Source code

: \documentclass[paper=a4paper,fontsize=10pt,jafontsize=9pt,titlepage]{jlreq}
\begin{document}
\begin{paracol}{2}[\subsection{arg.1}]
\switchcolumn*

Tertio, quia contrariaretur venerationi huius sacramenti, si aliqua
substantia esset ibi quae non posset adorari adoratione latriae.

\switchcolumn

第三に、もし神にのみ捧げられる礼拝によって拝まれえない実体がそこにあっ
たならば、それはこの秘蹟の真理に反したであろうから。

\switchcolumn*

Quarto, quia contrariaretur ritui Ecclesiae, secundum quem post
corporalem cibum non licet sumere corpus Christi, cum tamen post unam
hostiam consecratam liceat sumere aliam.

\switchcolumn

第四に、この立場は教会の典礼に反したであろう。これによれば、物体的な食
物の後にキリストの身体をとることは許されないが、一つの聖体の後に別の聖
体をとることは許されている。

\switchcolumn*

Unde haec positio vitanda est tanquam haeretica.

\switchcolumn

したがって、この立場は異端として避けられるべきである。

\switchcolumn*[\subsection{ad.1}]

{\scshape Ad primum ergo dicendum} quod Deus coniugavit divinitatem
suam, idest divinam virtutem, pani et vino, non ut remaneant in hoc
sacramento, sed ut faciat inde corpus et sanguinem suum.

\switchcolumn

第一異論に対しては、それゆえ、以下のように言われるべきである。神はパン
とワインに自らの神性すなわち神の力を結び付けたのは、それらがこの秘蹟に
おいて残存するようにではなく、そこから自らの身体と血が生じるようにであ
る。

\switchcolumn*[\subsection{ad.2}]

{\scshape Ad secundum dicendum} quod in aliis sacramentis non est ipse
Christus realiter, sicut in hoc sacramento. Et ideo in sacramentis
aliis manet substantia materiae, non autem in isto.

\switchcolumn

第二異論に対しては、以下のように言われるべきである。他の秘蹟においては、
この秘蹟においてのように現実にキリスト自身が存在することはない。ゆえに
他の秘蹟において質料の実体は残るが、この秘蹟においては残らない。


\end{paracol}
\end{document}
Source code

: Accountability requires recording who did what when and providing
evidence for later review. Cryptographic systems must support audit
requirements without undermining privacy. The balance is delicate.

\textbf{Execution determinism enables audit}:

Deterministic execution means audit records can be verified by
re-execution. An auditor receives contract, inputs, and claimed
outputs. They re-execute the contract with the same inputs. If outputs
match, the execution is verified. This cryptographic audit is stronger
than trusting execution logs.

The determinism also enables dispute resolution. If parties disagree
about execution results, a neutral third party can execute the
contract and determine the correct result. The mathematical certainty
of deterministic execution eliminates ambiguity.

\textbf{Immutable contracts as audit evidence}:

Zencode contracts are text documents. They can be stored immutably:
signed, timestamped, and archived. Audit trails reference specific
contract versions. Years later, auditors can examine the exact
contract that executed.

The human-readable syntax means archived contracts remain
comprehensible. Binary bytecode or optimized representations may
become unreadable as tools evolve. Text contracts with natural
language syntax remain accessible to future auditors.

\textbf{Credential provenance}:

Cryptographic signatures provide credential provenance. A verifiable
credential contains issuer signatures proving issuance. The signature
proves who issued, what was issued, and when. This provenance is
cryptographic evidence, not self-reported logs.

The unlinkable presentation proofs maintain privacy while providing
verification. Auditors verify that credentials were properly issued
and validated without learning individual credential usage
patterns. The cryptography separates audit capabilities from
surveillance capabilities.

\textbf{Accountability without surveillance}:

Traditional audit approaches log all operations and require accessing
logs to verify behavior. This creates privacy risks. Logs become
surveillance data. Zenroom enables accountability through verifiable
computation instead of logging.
...
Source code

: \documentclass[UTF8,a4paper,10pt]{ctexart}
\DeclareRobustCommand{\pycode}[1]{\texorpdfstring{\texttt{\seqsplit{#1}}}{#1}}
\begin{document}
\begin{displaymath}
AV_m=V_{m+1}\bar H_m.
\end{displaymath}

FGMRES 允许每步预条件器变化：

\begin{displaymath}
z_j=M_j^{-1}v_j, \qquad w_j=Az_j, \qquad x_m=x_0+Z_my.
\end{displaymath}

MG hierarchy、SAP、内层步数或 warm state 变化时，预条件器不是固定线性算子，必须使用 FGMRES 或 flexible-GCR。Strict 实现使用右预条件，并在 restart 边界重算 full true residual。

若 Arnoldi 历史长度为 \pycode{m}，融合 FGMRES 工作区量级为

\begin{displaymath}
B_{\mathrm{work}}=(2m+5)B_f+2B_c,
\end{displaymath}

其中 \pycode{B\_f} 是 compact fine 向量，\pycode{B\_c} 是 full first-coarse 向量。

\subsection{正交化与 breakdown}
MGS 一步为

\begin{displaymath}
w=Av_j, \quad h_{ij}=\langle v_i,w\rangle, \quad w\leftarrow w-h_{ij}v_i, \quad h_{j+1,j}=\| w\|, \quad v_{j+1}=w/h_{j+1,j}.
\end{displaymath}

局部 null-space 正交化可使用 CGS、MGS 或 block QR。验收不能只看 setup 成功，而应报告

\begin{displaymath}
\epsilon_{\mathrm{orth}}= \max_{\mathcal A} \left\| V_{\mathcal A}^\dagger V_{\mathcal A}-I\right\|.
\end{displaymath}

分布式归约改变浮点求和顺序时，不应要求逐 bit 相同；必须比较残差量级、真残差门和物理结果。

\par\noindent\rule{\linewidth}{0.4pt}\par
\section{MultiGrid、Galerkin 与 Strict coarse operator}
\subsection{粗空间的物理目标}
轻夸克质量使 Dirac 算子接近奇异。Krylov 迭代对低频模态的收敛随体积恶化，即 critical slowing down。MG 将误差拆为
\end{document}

INSTRUCTIONS FOR THE TASK: Quote the data above from the line containing "contracts as audit" to the line containing "proves who issued, what", inclusive, and stop.

RESULT:
\textbf{Immutable contracts as audit evidence}:

Zencode contracts are text documents. They can be stored immutably:
signed, timestamped, and archived. Audit trails reference specific
contract versions. Years later, auditors can examine the exact
contract that executed.

The human-readable syntax means archived contracts remain
comprehensible. Binary bytecode or optimized representations may
become unreadable as tools evolve. Text contracts with natural
language syntax remain accessible to future auditors.

\textbf{Credential provenance}:

Cryptographic signatures provide credential provenance. A verifiable
credential contains issuer signatures proving issuance. The signature
proves who issued, what was issued, and when. This provenance is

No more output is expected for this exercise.